The SEC couldn’t regulate proxy firms with a 1934 law governing the shareholder voting process, as it sought to do with its 2020 rules, according to the US Court of Appeals for the District of Columbia Circuit. The agency could instead have directed the firms through a 1940 federal statute for investment advisers, the court said.

Business groups and Republicans long have said the outcome of shareholder votes on environmental, social, and governance proposals and other matters at corporate annual meetings rests heavily—and improperly—on ISS and Glass Lewis. The firms, by far the biggest providers of voting recommendations to pension funds and other large investors, dispute claims that they use their dominance to inappropriately advance an ESG agenda against their clients’ financial interest.

ISS and Glass Lewis are battling several Republican bids to curb proxy advisers, including with pending federal legislation, a congressional antitrust probe, and a new Texas law. SEC Chairman Paul Atkins, who’s been critical of proxy firms, can join that effort as well, said Charles Crain, managing vice president of policy for the National Association of Manufacturers, which defended the 2020 rules at the DC Circuit.

“The commission can ensure that that regulatory regime is used to ensure that these firms are accountable and transparent and are providing conflict-free advice for the betterment of American investors,” Crain said. “So, there is a pathway there.”

An SEC spokesperson declined to comment. Representatives of ISS and Glass Lewis declined to comment.

‘Creative Ideas’

The SEC has sparred with ISS and Glass Lewis for years over whether to boost proxy firm regulation—and on what legal grounds the agency could deploy new rules.

The two proxy firms opposed the 2020 rules adopted through the Securities Exchange Act of 1934, with ISS filing the case that led the DC Circuit ultimately to reject them. But ISS and Glass Lewis disagreed on whether the Investment Advisers Act of 1940 was an appropriate option for proxy firm regulation. The 1940 law requires investment advisers to put the interests of their customers ahead of their own and submit to periodic SEC examinations.

ISS is a registered investment adviser under the statute; Glass Lewis is not. The SEC should make proxy firms register under the Advisers Act, if it has concerns about their activities, ISS has said. But proxy firm clients already have a fiduciary duty to those they assist under the Advisers Act, which provides robust regulation without new rules, Glass Lewis has said.

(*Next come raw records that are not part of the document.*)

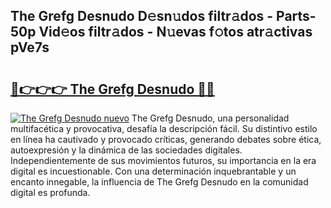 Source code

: ## The Grefg Desnudo D𝚎sn𝚞dos filtr𝚊dos - Parts-50p Vid𝚎os filtr𝚊dos - N𝚞evas f𝚘tos atr𝚊ctivas pVe7s

# <h2><a href="http://mbci2q.tromn.icu/?c=The+Grefg+Desnudo">🔗👉👉👉 The Grefg Desnudo 🔗🔗</a></h2>

[![The Grefg Desnudo nuevo](https://i.imgur.com/pEAQMta.gif)](http://mbci2q.tromn.icu/?c=The+Grefg+Desnudo)
The Grefg Desnudo, una personalidad multifacética y provocativa, desafía la descripción fácil. Su distintivo estilo en línea ha cautivado y provocado críticas, generando debates sobre ética, autoexpresión y la dinámica de las sociedades digitales. Independientemente de sus movimientos futuros, su importancia en la era digital es incuestionable. Con una determinación inquebrantable y un encanto innegable, la influencia de The Grefg Desnudo en la comunidad digital es profunda.
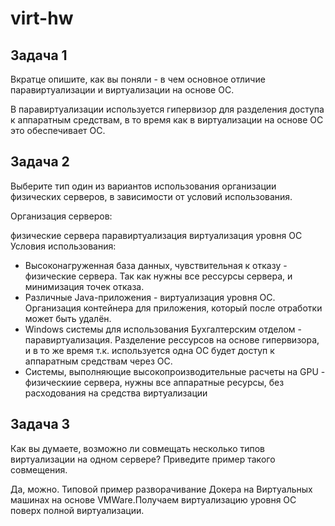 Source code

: # virt-hw

## Задача 1

  Вкратце опишите, как вы поняли - в чем основное отличие паравиртуализации и виртуализации на основе ОС.

  В паравиртуализации используется гипервизор для разделения доступа к аппаратным средствам, в то время как 
в виртуализации на основе ОС это обеспечивает ОС.


## Задача 2

  Выберите тип один из вариантов использования организации физических серверов, в зависимости от условий использования.

Организация серверов:

физические сервера
паравиртуализация
виртуализация уровня ОС
Условия использования:

 - Высоконагруженная база данных, чувствительная к отказу - физические сервера. Так как нужны все рессурсы сервера, и минимизация точек отказа.
 - Различные Java-приложения  - виртуализация уровня ОС. Организация контейнера для приложения, который после отработки может быть удалён.
 - Windows системы для использования Бухгалтерским отделом  - паравиртуализация. Разделение рессурсов на основе гипервизора, и в то же время т.к.
используется одна ОС будет доступ к аппаратным средствам через ОС.
 - Системы, выполняющие высокопроизводительные расчеты на GPU - физическиие сервера, нужны все аппаратные ресурсы, 
без расходования на средства виртуализации



## Задача 3
  Как вы думаете, возможно ли совмещать несколько типов виртуализации на одном сервере? Приведите пример такого совмещения.

  Да, можно. Типовой пример разворачивание Докера на Виртуальных машинах на основе VMWare.Получаем виртуализацию уровня ОС поверх полной виртуализации.



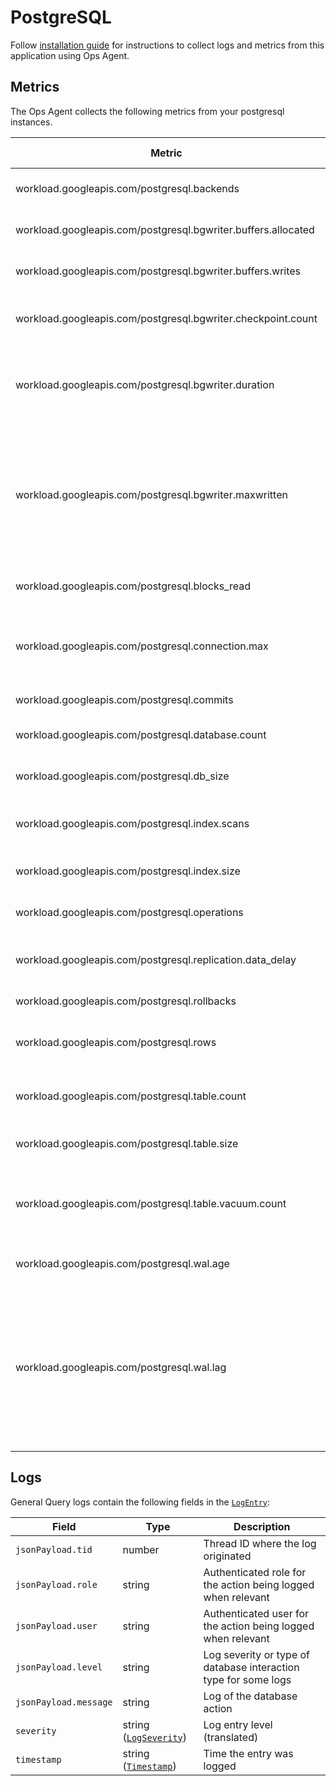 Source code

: # PostgreSQL

Follow [installation guide](https://cloud.google.com/stackdriver/docs/solutions/agents/ops-agent/third-party/postgresql)
for instructions to collect logs and metrics from this application using Ops Agent.

## Metrics

The Ops Agent collects the following metrics from your postgresql instances.

| Metric                                                        | Data Type | Unit        | Labels                        | Description                                                                                                                     |
| ------------------------------------------------------------- | --------- | ----------- | ----------------------------- | ------------------------------------------------------------------------------------------------------------------------------- |
| workload.googleapis.com/postgresql.backends                   | gauge     | 1           | database                      | The number of backends.                                                                                                         |
| workload.googleapis.com/postgresql.bgwriter.buffers.allocated | sum       | buffers     |                               | The Number of buffers allocated.                                                                                                |
| workload.googleapis.com/postgresql.bgwriter.buffers.writes    | sum       | buffers     | source                        | The number of buffers written.                                                                                                  |
| workload.googleapis.com/postgresql.bgwriter.checkpoint.count  | sum       | checkpoints |                               | The number of checkpoints performed.                                                                                            |
| workload.googleapis.com/postgresql.bgwriter.duration          | sum       | ms          | type                          | Total time spent writing and syncing files to disk by checkpoints.                                                              |
| workload.googleapis.com/postgresql.bgwriter.maxwritten        | sum       | checkpoints |                               | Number of times the background writer stopped a cleaning scan because it had written too many buffers.                          |
| workload.googleapis.com/postgresql.blocks_read                | sum       | 1           | database, table, source       | The number of blocks read.                                                                                                      |
| workload.googleapis.com/postgresql.connection.max             | gauge     | connections |                               | Configured maximum number of client connections allowed.                                                                        |
| workload.googleapis.com/postgresql.commits                    | sum       | 1           | database                      | The number of commits.                                                                                                          |
| workload.googleapis.com/postgresql.database.count             | sum       | 1           |                               | Number of user databases.                                                                                                       |
| workload.googleapis.com/postgresql.db_size                    | gauge     | By          | database                      | The database disk usage.                                                                                                        |
| workload.googleapis.com/postgresql.index.scans                | sum       | scans       | database, table, index        | The number of index scans on a table.                                                                                           |
| workload.googleapis.com/postgresql.index.size                 | sum       | By          | database, table, index        | The size of the index on disk.                                                                                                  |
| workload.googleapis.com/postgresql.operations                 | sum       | 1           | database, table, operation    | The number of db row operations.                                                                                                |
| workload.googleapis.com/postgresql.replication.data_delay     | gauge     | By          | replication_client            | The amount of data delayed in replication.                                                                                      |
| workload.googleapis.com/postgresql.rollbacks                  | sum       | 1           | database                      | The number of rollbacks.                                                                                                        |
| workload.googleapis.com/postgresql.rows                       | sum       | 1           | database, table, state        | The number of rows in the database.                                                                                             |
| workload.googleapis.com/postgresql.table.count                | sum       | tables      | database                      | The number of user tables in a database.                                                                                        |
| workload.googleapis.com/postgresql.table.size                 | sum       | By          | database, table               | Disk space used by a table.                                                                                                     |
| workload.googleapis.com/postgresql.table.vacuum.count         | sum       | 1           | database, table               | Number of times a table has manually been vacuumed.                                                                             |
| workload.googleapis.com/postgresql.wal.age                    | sum       | s           |                               | Age of the oldest WAL file.                                                                                                     |
| workload.googleapis.com/postgresql.wal.lag                    | sum       | s           | operation, replciation-client | Time between flushing recent WAL locally and receiving notification that the standby server has completed an operation with it. |

## Logs

General Query logs contain the following fields in the [`LogEntry`](https://cloud.google.com/logging/docs/reference/v2/rest/v2/LogEntry):

| Field | Type | Description |
| ---   | ---- | ----------- |
| `jsonPayload.tid` | number | Thread ID where the log originated |
| `jsonPayload.role` | string | Authenticated role for the action being logged when relevant |
| `jsonPayload.user` | string | Authenticated user for the action being logged when relevant |
| `jsonPayload.level` | string | Log severity or type of database interaction type for some logs |
| `jsonPayload.message` | string | Log of the database action |
| `severity` | string ([`LogSeverity`](https://cloud.google.com/logging/docs/reference/v2/rest/v2/LogEntry#LogSeverity)) | Log entry level (translated) |
| `timestamp` | string ([`Timestamp`](https://developers.google.com/protocol-buffers/docs/reference/google.protobuf#google.protobuf.Timestamp)) | Time the entry was logged |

The SEC wasn’t interested in using the 2020 rules to further proxy firm regulation under the Advisers Act, either.

The concerns that prompted the rules “are squarely subject to, and appropriately addressed through, regulation under” the Exchange Act, the agency said at the time. The law has anti-fraud and public filing requirements for activist investors and company managers seeking to shape shareholder votes. The law directs activist investors and company managers trying to sway shareholders to provide truthful and detailed information to them and the SEC.

Proxy firm rules under the Exchange Act were a stretch for the SEC from the beginning, said Sarah Haan, a Brooklyn Law School professor, who studies corporate governance and shareholder voting rights. The Advisers Act isn’t a surefire alternative, though it might prove enticing to the SEC after the DC Circuit ruling, she said.

Proponents of proxy firm curbs “are interested in coming up with more creative ideas,” Haan said. “I don’t think we can expect the push to regulate proxy advisers to end here.”

Pending Matters

Other Republican efforts to curtail proxy firms, meanwhile, are tied up in Congress or court.

A federal judge in late August paused a Texas law requiring proxy firms to disclose they use “nonfinancial factors” in creating ESG-related recommendations starting Sept. 1. Glass Lewis and ISS sued separately to stop the statute, saying it violated the First Amendment by compelling speech, among other claims.

Congressional Republicans in March also initiated an antitrust investigation of ISS and Glass Lewis’s market dominance and are pursuing legislation that targets the firms.

Business groups are looking to work with Congress on legislation that gives the SEC new powers to restrict proxy firms after the DC Circuit decision. The SEC would be better positioned to regulate proxy firms with new laws, than with the Advisers Act, according to business advocates. But moving legislation through Congress can take years, they said.

“How is this actually going to cross the finish line?” said Bill Hulse, senior vice president at the U.S. Chamber of Commerce’s Center for Capital Markets Competitiveness. “I think that’s step five.”